Hello TigerGraph community! I wanted to share what I’m 99% certain is a bug that I found in the A* implementation in the GDS Library, which can cause errors on directed graphs.
The bug is located at line 130: FROM Start:s-(e_type_set:e)-> :t
. This pattern goes in the wrong direction.
The line is executed inside a loop after the algorithm has found the target vertex and starts to generate the optimal path by backtracking earlier visited vertices. If we consider the first iteration, then Start
is the target vertex, and t
is the second to last vertex along the optimal path. However, since the optimal path by definition has a direction from the source to the target vertex, the pattern above might not exist. When this happens, the algorithm fails.
To fix the bug, the direction of the pattern must go in the opposite direction. I found it less straight-forward to fix than it appreas, because the V1 syntax enforces traversal action from left to right (e.g. FROM Start:s <-(e_type_set:e)- :t
does not work).
I have come up with a solution that seems to fix it, at least it provides the correct results on the case where I discovered the bug. I’m new with GSQL, so I’m sure there is a more elegant way, but I will provide it anyway: Replace line 125-146 with this:
# @@current_node: Current node to traverse back from
# @@next_node: The node to be set to current_node in next iteration (current_node.@min_dist_heap.top().v)
# @@display_node_set: Accumulation of current_node
IF @@or_valid_path_exists THEN
ListAccum<VERTEX> @@current_node;
@@current_node += target_vertex;
ListAccum<VERTEX> @@next_node;
WHILE @@current_node.get(0) != source_vertex DO
# Getting @@next_node from the heap of @@current_node
current_node = {@@current_node};
__ = SELECT n
FROM current_node:n
POST-ACCUM
@@next_node += n.@min_dist_heap.top().v;
# Adding the edge from @@next_node to @@current_node to the list of edges (@@display_edge_set)

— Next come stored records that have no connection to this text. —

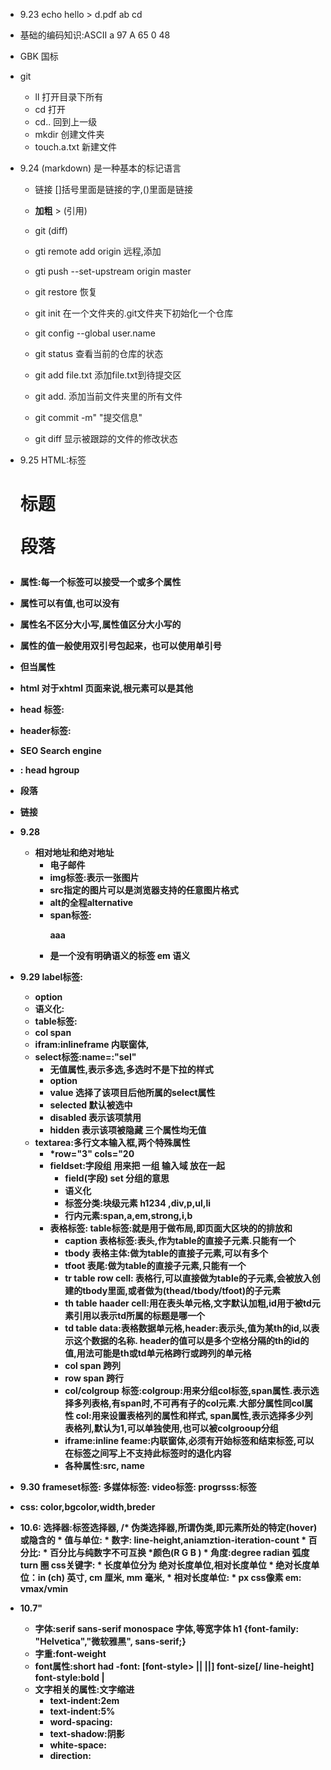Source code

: *  9.23  echo  hello > d.pdf       ab   cd 
* 基础的编码知识:ASCII      a  97    A  65   0  48
* GBK 国标
* git    
	* ll 打开目录下所有
  * cd   打开      
  * cd.. 回到上一级
  * mkdir  创建文件夹
  * touch.a.txt   新建文件
*  9.24    (markdown) 是一种基本的标记语言 
	* 链接  []括号里面是链接的字,()里面是链接      
	* **加粗**        >    (引用)
	* git  (diff)  
	* gti remote  add origin 远程,添加
	* gti push --set-upstream origin master 
	* git restore  恢复
	* git init  在一个文件夹的.git文件夹下初始化一个仓库

	* git config --global user.name
	* git status  查看当前的仓库的状态
	* git add file.txt 添加file.txt到待提交区
	* git add.  添加当前文件夹里的所有文件
	* git commit -m" "提交信息"
	* git diff  显示被跟踪的文件的修改状态

* 9.25  HTML:标签  <h1>标题   <p>段落   <b>  

* 属性:每一个标签可以接受一个或多个属性
* 属性可以有值,也可以没有
* 属性名不区分大小写,属性值区分大小写的
* 属性的值一般使用双引号包起来，也可以使用单引号
* 但当属性
*  html 对于xhtml 页面来说,根元素可以是其他
*  head 标签:
*  header标签:
*  SEO Search engine 
*  <hgroup>: head hgroup
*  <p>段落
*  <a>链接  
* 9.28 
	* 相对地址和绝对地址
		* 电子邮件
		* img标签:表示一张图片
		* src指定的图片可以是浏览器支持的任意图片格式
		* alt的全程alternative 
		* span标签: <P>aaa 
		* 是一个没有明确语义的标签  em 语义
* 9.29  label标签:
	* option
	* 语义化:
	* table标签:
	* col span 
	* ifram:inlineframe 内联窗体,
	* select标签:name=:"sel"
		* 无值属性,表示多选,多选时不是下拉的样式
		* option
		* value 选择了该项目后他所属的select属性
		* selected 默认被选中
		* disabled 表示该项禁用
		* hidden 表示该项被隐藏    三个属性均无值
  * textarea:多行文本输入框,两个特殊属性
    * *row="3"   cols="20
    * fieldset:字段组 用来把 一组 输入域 放在一起
		* field(字段) set 分组的意思
		* 语义化
		* 标签分类:块级元素 h1234 ,div,p,ul,li
		* 行内元素:span,a,em,strong,i,b
	* 表格标签: table标签:就是用于做布局,即页面大区块的的排放和
		* caption 表格标签:表头,作为table的直接子元素.只能有一个
		* tbody 表格主体:做为table的直接子元素,可以有多个
		* tfoot 表尾:做为table的直接子元素,只能有一个
		* tr  table row cell: 表格行,可以直接做为table的子元素,会被放入创建的tbody里面,或者做为(thead/tbody/tfoot)的子元素
		* th  table haader cell:用在表头单元格,文字默认加粗,id用于被td元素引用以表示td所属的标题是哪一个
		* td  table data:表格数据单元格,header:表示头,值为某th的id,以表示这个数据的名称.  header的值可以是多个空格分隔的th的id的值,用法可能是th或td单元格跨行或跨列的单元格
		* col span  跨列
		* row span  跨行
		* col/colgroup 标签:colgroup:用来分组col标签,span属性.表示选择多列表格,有span时,不可再有子的col元素.大部分属性同col属性
		col:用来设置表格列的属性和样式, span属性,表示选择多少列表格列,默认为1,可以单独使用,也可以被colgrooup分组
		* iframe:inline feame:内联窗体,必须有开始标签和结束标签,可以在标签之间写上不支持此标签时的退化内容
		* 各种属性:src, name
* 9.30 frameset标签:
多媒体标签:
video标签:
progrsss:标签 
 * css: color,bgcolor,width,breder
* 10.6: 选择器:标签选择器,
        /* 伪类选择器,所谓伪类,即元素所处的特定(hover)或隐含的
      * 值与单位: * 数字: line-height,aniamztion-iteration-count
        * 百分比:
        * 百分比与纯数字不可互换  *颜色(R G B )
        * 角度:degree radian 弧度 turn 圈 
        css关键字:
        * 长度单位分为 绝对长度单位,相对长度单位 
        	* 绝对长度单位：in (ch) 英寸, cm 厘米,  mm 毫米,
        	* 相对长度单位: * px css像素 em: vmax/vmin 
* 10.7" 
	* 字体:serif   sans-serif   monospace 字体,等宽字体
        h1 {font-family: "Helvetica","微软雅黑", sans-serif;}
  * 字重:font-weight  
  * font属性:short had
               -font:
               [font-style> || <font-variant> ||<font-weight>] font-size[/ line-height]
               font-style:bold | 
  * 文字相关的属性:文字缩进
	* text-indent:2em
	* text-indent:5%
	* word-spacing:
	* text-shadow:阴影
	* white-space:
	* direction:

next_node = {@@next_node};
__ = SELECT n
FROM next_node:n -(e_type_set:e)-> :m
WHERE m == @@current_node.get(0)
ACCUM
@@display_edge_set += e,
CASE weight_type WHEN "INT" THEN
@@sum_total_dist += e.getAttr(weight_attribute, "INT")
WHEN "FLOAT" THEN
@@sum_total_dist += e.getAttr(weight_attribute, "FLOAT")
WHEN "DOUBLE" THEN
@@sum_total_dist += e.getAttr(weight_attribute, "DOUBLE")
END;
# Adding @@next_node to the list of vertices (@@display_node_set)
@@display_node_set += @@next_node.get(0);
# Updating @@current_node by setting it equal to @@next_node
@@current_node.clear();
@@current_node += @@next_node;
# Clearing @@next_node to make it ready for the next iteration
@@next_node.clear();
END;
PRINT @@sum_total_dist;
PRINT @@display_edge_set.size() as hop; # Not related to the bug, but i found the variable hop to be unnecessary
I have a couple of additional comments regarding the A* implementation in TigerGraph.
- It appears that the implementation is only suitable for the specific use case where vertices are coordinates with latitude and longitude as attributes, and edges have an attribute holding the distance in 10^-6 meters between vertices. The Haversine Formula seems to be the only option for the heuristic function. While this works well for my use case as I work with a road map, it may not be suitable for other use cases. It’s important to make this clear in the documentation to avoid confusion.
- There seems to be a discrepancy between the time complexity of the A* algorithm as stated in the TigerGraph documentation and on Wikipedia. While Wikipedia states that the time complexity of A* is O(E), the TigerGraph documentation states it’s O(V^2). This difference is significant on sparse problems, which many real-world problems are.
I hope somone finds this post helpful! Please correct me if you find any errors! Thank you for taking the time to read and provide feedback.